• AIM OF THE EXERCISE
Report each line of the records below that uses the word "Analysis".

SOURCE RECORDS Start Marker

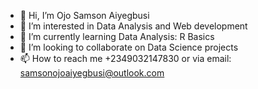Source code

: - 👋 Hi, I’m Ojo Samson Aiyegbusi
- 👀 I’m interested in Data Analysis and Web development
- 🌱 I’m currently learning Data Analysis: R Basics
- 💞️ I’m looking to collaborate on Data Science projects
- 📫 How to reach me +2349032147830 or via email: samsonojoaiyegbusi@outlook.com

<!---
OjoAiyegbusi/OjoAiyegbusi is a ✨ special ✨ repository because its `README.md` (this file) appears on your GitHub profile.
You can click the Preview link to take a look at your changes.
--->

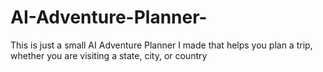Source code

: # AI-Adventure-Planner-
This is just a small AI Adventure Planner I made that helps you plan a trip, whether you are visiting a state, city, or country

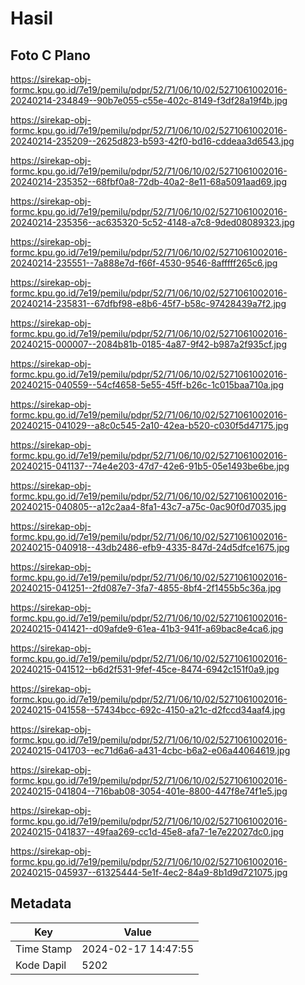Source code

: # Hasil

## Foto C Plano

https://sirekap-obj-formc.kpu.go.id/7e19/pemilu/pdpr/52/71/06/10/02/5271061002016-20240214-234849--90b7e055-c55e-402c-8149-f3df28a19f4b.jpg

https://sirekap-obj-formc.kpu.go.id/7e19/pemilu/pdpr/52/71/06/10/02/5271061002016-20240214-235209--2625d823-b593-42f0-bd16-cddeaa3d6543.jpg

https://sirekap-obj-formc.kpu.go.id/7e19/pemilu/pdpr/52/71/06/10/02/5271061002016-20240214-235352--68fbf0a8-72db-40a2-8e11-68a5091aad69.jpg

https://sirekap-obj-formc.kpu.go.id/7e19/pemilu/pdpr/52/71/06/10/02/5271061002016-20240214-235356--ac635320-5c52-4148-a7c8-9ded08089323.jpg

https://sirekap-obj-formc.kpu.go.id/7e19/pemilu/pdpr/52/71/06/10/02/5271061002016-20240214-235551--7a888e7d-f66f-4530-9546-8afffff265c6.jpg

https://sirekap-obj-formc.kpu.go.id/7e19/pemilu/pdpr/52/71/06/10/02/5271061002016-20240214-235831--67dfbf98-e8b6-45f7-b58c-97428439a7f2.jpg

https://sirekap-obj-formc.kpu.go.id/7e19/pemilu/pdpr/52/71/06/10/02/5271061002016-20240215-000007--2084b81b-0185-4a87-9f42-b987a2f935cf.jpg

https://sirekap-obj-formc.kpu.go.id/7e19/pemilu/pdpr/52/71/06/10/02/5271061002016-20240215-040559--54cf4658-5e55-45ff-b26c-1c015baa710a.jpg

https://sirekap-obj-formc.kpu.go.id/7e19/pemilu/pdpr/52/71/06/10/02/5271061002016-20240215-041029--a8c0c545-2a10-42ea-b520-c030f5d47175.jpg

https://sirekap-obj-formc.kpu.go.id/7e19/pemilu/pdpr/52/71/06/10/02/5271061002016-20240215-041137--74e4e203-47d7-42e6-91b5-05e1493be6be.jpg

https://sirekap-obj-formc.kpu.go.id/7e19/pemilu/pdpr/52/71/06/10/02/5271061002016-20240215-040805--a12c2aa4-8fa1-43c7-a75c-0ac90f0d7035.jpg

https://sirekap-obj-formc.kpu.go.id/7e19/pemilu/pdpr/52/71/06/10/02/5271061002016-20240215-040918--43db2486-efb9-4335-847d-24d5dfce1675.jpg

https://sirekap-obj-formc.kpu.go.id/7e19/pemilu/pdpr/52/71/06/10/02/5271061002016-20240215-041251--2fd087e7-3fa7-4855-8bf4-2f1455b5c36a.jpg

https://sirekap-obj-formc.kpu.go.id/7e19/pemilu/pdpr/52/71/06/10/02/5271061002016-20240215-041421--d09afde9-61ea-41b3-941f-a69bac8e4ca6.jpg

https://sirekap-obj-formc.kpu.go.id/7e19/pemilu/pdpr/52/71/06/10/02/5271061002016-20240215-041512--b6d2f531-9fef-45ce-8474-6942c151f0a9.jpg

https://sirekap-obj-formc.kpu.go.id/7e19/pemilu/pdpr/52/71/06/10/02/5271061002016-20240215-041558--57434bcc-692c-4150-a21c-d2fccd34aaf4.jpg

https://sirekap-obj-formc.kpu.go.id/7e19/pemilu/pdpr/52/71/06/10/02/5271061002016-20240215-041703--ec71d6a6-a431-4cbc-b6a2-e06a44064619.jpg

https://sirekap-obj-formc.kpu.go.id/7e19/pemilu/pdpr/52/71/06/10/02/5271061002016-20240215-041804--716bab08-3054-401e-8800-447f8e74f1e5.jpg

https://sirekap-obj-formc.kpu.go.id/7e19/pemilu/pdpr/52/71/06/10/02/5271061002016-20240215-041837--49faa269-cc1d-45e8-afa7-1e7e22027dc0.jpg

https://sirekap-obj-formc.kpu.go.id/7e19/pemilu/pdpr/52/71/06/10/02/5271061002016-20240215-045937--61325444-5e1f-4ec2-84a9-8b1d9d721075.jpg


## Metadata

| Key        | Value               |
| ---------- | ------------------- |
| Time Stamp | 2024-02-17 14:47:55 |
| Kode Dapil | 5202                |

SOURCE RECORDS End Marker

• ANSWER TO THIS TASK
- 👀 I’m interested in Data Analysis and Web development
- 🌱 I’m currently learning Data Analysis: R Basics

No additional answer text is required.